Maternity review 'nothing more than a pretext for privatisation'

The proposal to shift maternity funding into 'personal budgets' for pregnant women, is a formula for chaos and destablising core maternity services, warn campaigners.

The so-called “independent” review of maternity services chaired by Tory peer Baroness Cumberlege - which reports today - has predictably shown itself to be nothing more than a pretext for privatisation.
Its proposals would fragment an already over-stretched midwifery workforce, take vital funding away from mainstream maternity services, and potentially force more NHS maternity services to close or centralise, bringing more anguish to women who would have to travel further to give birth.
The proposal to fragment maternity services by giving pregnant women a £3,000 ‘personal budget’ to spend as they wish is indeed a formula for chaos and destabilising core maternity services. The obvious danger is that as women are given funding to spend as they wish on “one-to-one midwifery”, more and more midwives will be encouraged opt out of high-pressure work on busy maternity wards, and opt instead to offer services privately.
Baroness Cumberlege is one of a number of peers with financial interests in the chaotic privatising ‘reforms’ forced through under Tory Health Secretary Andrew Lansley.
Now she is advocating a policy that will effectively encourage small scale private provision of services for women with uncomplicated pregnancies, at the expense of the NHS provision for those with more complex needs.
It is bizarre to see that the Royal College of Midwives, which only four months ago was complaining that overstretched and under-staffed maternity units across the country were closing their doors for lack of staff, has for some reason welcomed these latest proposals.

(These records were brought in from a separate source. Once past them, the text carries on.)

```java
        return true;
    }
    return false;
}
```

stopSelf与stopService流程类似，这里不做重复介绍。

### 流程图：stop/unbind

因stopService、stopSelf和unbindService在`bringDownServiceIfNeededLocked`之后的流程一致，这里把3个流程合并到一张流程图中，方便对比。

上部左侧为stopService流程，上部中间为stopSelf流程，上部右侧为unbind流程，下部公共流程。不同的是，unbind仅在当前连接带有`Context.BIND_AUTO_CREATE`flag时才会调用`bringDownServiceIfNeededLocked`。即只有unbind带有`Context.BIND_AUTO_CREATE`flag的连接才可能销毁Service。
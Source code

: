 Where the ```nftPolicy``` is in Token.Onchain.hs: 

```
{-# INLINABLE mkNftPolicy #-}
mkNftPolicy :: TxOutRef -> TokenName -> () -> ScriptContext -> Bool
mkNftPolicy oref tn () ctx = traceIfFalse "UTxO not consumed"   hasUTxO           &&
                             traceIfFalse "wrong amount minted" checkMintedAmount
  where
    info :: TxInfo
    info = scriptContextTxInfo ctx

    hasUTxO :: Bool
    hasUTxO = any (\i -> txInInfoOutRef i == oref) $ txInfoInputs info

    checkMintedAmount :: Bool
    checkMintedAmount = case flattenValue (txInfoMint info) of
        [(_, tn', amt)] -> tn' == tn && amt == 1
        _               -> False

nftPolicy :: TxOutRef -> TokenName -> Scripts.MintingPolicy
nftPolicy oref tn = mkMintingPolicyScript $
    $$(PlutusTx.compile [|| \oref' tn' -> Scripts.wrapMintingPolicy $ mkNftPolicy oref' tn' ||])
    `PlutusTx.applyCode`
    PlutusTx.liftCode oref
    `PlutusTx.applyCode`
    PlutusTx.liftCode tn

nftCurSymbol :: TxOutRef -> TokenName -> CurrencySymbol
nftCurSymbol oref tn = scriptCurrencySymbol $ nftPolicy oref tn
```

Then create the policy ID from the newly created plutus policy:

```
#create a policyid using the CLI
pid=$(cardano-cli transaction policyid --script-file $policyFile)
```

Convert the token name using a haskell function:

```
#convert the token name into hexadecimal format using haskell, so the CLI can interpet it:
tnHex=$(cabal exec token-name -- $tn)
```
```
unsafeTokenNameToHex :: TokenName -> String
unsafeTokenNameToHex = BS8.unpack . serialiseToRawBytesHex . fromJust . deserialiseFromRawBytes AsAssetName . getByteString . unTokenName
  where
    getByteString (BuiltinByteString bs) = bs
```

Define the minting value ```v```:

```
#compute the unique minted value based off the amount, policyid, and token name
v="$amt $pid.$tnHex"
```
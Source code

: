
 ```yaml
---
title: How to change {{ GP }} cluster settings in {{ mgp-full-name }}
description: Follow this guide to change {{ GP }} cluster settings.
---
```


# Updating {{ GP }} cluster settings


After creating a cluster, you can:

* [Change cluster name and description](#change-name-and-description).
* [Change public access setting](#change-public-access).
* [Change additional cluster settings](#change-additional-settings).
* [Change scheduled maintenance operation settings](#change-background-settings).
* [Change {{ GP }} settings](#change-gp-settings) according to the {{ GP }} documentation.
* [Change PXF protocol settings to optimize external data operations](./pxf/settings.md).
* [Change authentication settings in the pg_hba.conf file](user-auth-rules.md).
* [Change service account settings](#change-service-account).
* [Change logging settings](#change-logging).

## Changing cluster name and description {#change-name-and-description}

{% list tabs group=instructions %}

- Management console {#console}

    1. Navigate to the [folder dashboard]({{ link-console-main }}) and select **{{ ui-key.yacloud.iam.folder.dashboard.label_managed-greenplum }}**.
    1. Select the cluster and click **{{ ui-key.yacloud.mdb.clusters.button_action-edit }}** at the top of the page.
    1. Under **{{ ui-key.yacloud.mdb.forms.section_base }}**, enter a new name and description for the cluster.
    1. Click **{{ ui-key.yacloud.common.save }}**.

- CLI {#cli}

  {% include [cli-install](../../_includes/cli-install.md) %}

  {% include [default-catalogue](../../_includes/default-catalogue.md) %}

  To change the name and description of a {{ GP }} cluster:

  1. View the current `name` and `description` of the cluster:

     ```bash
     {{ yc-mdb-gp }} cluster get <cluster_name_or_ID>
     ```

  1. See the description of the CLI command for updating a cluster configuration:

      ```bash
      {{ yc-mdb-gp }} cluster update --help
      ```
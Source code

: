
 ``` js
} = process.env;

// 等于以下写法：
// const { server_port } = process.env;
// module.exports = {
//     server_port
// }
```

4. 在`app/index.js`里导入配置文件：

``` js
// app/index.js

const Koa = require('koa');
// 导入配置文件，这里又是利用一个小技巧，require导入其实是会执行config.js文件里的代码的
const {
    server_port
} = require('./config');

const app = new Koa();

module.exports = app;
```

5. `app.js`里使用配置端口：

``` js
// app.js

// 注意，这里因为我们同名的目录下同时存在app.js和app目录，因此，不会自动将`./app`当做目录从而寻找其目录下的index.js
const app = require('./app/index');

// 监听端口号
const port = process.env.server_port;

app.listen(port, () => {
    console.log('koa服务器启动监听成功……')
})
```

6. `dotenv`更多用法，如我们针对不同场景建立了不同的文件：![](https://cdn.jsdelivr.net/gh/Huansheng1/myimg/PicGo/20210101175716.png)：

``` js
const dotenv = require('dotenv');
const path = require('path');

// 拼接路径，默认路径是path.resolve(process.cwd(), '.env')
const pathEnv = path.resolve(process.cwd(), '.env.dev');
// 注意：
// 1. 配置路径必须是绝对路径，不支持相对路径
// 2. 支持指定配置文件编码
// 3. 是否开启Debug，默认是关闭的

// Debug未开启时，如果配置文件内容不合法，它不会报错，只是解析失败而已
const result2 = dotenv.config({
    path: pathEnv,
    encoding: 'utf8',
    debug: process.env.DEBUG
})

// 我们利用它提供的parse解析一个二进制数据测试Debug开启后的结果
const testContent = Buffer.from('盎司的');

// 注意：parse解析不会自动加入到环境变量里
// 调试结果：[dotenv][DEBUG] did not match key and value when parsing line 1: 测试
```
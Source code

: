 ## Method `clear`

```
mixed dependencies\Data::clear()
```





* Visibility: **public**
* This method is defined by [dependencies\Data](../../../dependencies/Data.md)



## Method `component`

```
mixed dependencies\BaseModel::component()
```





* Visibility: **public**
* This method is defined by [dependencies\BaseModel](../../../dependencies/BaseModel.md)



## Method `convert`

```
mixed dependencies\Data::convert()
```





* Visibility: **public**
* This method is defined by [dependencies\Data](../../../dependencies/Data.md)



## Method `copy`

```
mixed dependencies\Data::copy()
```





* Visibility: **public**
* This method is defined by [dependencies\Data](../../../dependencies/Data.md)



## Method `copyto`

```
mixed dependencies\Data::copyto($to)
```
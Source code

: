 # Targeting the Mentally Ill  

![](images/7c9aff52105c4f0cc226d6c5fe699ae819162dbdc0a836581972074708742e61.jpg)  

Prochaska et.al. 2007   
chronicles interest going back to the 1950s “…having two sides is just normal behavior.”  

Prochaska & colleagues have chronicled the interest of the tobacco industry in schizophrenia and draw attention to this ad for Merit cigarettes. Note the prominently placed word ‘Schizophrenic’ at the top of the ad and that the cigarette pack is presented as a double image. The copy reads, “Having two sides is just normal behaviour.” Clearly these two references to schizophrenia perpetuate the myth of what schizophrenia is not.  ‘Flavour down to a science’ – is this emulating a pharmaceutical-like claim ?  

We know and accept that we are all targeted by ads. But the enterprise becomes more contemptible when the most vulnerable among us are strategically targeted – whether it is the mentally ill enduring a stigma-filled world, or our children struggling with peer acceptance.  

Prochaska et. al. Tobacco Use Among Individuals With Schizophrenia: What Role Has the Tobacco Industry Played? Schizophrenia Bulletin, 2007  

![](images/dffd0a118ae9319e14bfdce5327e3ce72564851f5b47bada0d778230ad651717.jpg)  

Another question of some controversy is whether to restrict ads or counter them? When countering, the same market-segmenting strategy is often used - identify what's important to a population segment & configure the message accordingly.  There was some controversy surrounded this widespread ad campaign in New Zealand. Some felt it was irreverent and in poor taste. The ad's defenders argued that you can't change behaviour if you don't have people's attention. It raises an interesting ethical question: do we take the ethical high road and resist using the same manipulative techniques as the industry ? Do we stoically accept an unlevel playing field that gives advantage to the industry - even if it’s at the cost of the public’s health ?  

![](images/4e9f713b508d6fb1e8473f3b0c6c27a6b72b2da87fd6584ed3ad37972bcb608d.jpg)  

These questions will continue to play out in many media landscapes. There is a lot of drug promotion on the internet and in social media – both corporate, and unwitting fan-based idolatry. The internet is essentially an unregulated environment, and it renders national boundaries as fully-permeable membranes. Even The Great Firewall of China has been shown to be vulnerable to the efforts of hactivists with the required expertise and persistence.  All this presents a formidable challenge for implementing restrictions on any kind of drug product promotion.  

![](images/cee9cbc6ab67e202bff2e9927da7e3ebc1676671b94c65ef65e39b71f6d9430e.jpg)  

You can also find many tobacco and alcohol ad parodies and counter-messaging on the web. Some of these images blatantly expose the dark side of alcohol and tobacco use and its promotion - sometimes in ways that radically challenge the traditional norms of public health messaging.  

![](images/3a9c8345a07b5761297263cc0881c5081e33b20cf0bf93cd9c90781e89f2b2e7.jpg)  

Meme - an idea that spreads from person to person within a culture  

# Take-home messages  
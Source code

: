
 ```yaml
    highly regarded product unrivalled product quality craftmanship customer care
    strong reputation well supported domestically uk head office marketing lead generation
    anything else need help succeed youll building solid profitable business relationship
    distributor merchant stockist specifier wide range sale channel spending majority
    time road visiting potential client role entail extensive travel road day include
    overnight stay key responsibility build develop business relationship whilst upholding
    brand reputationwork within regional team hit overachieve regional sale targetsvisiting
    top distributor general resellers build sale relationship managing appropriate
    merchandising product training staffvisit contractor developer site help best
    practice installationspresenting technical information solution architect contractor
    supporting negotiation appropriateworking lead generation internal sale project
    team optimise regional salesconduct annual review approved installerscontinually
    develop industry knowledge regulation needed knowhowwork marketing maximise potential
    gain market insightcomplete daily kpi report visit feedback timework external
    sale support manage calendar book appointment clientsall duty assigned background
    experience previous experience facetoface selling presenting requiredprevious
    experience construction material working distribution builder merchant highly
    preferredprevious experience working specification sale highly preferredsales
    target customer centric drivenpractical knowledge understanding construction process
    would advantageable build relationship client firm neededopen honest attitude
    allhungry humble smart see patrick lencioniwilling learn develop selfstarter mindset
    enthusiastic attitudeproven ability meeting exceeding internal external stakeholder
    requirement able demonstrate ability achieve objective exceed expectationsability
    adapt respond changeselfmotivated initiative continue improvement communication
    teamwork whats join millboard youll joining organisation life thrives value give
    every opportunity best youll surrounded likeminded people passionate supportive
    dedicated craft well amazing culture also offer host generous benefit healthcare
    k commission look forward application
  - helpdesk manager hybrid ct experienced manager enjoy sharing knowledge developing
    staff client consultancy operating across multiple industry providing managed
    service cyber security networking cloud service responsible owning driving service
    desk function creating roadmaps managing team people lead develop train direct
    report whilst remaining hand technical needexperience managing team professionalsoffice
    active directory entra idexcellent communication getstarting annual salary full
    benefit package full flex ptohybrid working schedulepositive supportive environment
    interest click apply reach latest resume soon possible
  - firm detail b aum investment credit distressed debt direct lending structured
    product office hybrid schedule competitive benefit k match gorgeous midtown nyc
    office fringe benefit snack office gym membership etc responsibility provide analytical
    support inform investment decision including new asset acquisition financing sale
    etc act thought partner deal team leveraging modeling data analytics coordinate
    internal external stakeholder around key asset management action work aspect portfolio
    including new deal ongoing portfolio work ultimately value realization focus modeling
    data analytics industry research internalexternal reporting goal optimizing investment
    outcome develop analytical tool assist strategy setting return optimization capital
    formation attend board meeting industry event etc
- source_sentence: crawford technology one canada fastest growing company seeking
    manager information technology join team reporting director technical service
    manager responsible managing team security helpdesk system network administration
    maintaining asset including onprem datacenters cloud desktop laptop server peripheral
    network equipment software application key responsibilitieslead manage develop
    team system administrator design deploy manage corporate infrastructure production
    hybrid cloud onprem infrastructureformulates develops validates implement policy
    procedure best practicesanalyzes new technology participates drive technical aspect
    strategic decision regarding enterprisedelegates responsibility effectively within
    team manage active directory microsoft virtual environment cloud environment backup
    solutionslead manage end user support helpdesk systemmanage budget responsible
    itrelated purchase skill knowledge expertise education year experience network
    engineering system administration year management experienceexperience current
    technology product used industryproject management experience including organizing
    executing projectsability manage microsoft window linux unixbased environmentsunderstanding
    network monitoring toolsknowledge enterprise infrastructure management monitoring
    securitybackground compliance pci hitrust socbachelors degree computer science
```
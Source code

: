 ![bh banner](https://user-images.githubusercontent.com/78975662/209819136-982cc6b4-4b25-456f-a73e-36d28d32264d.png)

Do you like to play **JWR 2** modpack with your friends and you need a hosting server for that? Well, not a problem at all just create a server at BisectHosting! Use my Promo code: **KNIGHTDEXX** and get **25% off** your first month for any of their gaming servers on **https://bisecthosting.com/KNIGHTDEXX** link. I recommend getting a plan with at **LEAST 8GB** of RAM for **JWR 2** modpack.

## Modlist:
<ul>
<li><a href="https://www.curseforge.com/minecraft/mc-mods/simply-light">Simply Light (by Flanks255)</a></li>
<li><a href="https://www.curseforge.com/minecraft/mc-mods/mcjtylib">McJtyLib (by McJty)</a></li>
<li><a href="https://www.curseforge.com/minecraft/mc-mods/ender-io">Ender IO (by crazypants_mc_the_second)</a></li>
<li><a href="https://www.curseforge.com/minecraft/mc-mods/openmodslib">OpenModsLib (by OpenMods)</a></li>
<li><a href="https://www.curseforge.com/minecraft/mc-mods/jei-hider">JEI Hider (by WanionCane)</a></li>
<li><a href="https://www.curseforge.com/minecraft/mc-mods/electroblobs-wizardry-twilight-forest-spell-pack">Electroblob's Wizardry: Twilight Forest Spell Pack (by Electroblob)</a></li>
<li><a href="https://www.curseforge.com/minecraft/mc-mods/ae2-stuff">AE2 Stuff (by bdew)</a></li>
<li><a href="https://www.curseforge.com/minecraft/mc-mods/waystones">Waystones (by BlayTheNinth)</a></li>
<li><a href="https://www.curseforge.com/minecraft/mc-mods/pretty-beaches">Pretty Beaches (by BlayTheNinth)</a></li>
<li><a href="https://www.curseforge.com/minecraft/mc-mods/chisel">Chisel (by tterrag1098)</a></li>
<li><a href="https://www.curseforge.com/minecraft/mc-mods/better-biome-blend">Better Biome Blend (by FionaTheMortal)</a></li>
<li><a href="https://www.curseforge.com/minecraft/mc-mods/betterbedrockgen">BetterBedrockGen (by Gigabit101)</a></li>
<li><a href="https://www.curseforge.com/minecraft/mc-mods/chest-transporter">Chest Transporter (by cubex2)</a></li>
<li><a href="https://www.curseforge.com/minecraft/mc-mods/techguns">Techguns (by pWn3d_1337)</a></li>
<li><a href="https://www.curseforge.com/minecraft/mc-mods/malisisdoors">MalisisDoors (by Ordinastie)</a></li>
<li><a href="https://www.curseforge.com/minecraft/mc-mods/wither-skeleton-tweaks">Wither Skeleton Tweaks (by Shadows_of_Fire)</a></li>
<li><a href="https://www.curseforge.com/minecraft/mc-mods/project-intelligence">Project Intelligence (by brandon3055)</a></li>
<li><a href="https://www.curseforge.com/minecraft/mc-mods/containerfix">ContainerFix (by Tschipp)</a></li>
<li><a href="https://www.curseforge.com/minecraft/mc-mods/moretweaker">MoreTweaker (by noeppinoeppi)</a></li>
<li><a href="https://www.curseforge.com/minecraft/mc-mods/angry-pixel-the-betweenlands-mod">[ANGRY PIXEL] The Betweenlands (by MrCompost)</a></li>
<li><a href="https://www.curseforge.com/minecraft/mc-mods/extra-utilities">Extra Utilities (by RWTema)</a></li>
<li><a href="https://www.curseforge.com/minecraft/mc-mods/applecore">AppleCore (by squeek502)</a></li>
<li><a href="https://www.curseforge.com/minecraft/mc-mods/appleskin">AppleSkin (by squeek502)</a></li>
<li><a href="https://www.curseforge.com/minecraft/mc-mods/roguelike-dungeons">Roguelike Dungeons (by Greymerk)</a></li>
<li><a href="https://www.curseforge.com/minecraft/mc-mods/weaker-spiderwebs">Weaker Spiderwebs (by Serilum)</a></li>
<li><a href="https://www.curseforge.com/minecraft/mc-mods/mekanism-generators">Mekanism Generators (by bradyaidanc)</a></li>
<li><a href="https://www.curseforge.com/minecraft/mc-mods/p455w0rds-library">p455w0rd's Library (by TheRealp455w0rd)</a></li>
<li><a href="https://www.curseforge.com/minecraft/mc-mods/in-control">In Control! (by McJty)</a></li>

In the current climate of frozen and inadequate NHS funding, these plans can only make matters worse.
RCM chief Executive Cathy Warwick said she was ‘delighted’ with the plans, but went on to warn that more midwives would be needed – despite the fact that there would be no extra money in the pot to pay for any additional staff.
The proposal has all the disadvantages of other “personal budget” and “NHS voucher” schemes – in that it opens the way to individual “top-up” payments, widespread full-scale charging for health care, and private health insurance.
Like personal budgets it would take money from core budgets for services, without evidence or systems to ensure it will be spent appropriately – and leaving an under-resourced service to deal with all the more demanding cases – and those that develop later complications.
The NHS England statement explicitly says that any woman needing urgent care because of complications would get it regardless of whether their personal budget had been spent.
This policy is as illogical and unrealistic as the government claims that  an NHS that is already billions in deficit, and facing cuts to balance the books, can implement 7-day working with no extra staff or funding.
In this case the main beneficiary is likely to be a newly created private sector midwifery service, run by NHS-trained midwives who might otherwise be delivering NHS care in NHS units or in the community, free of charge at point of use.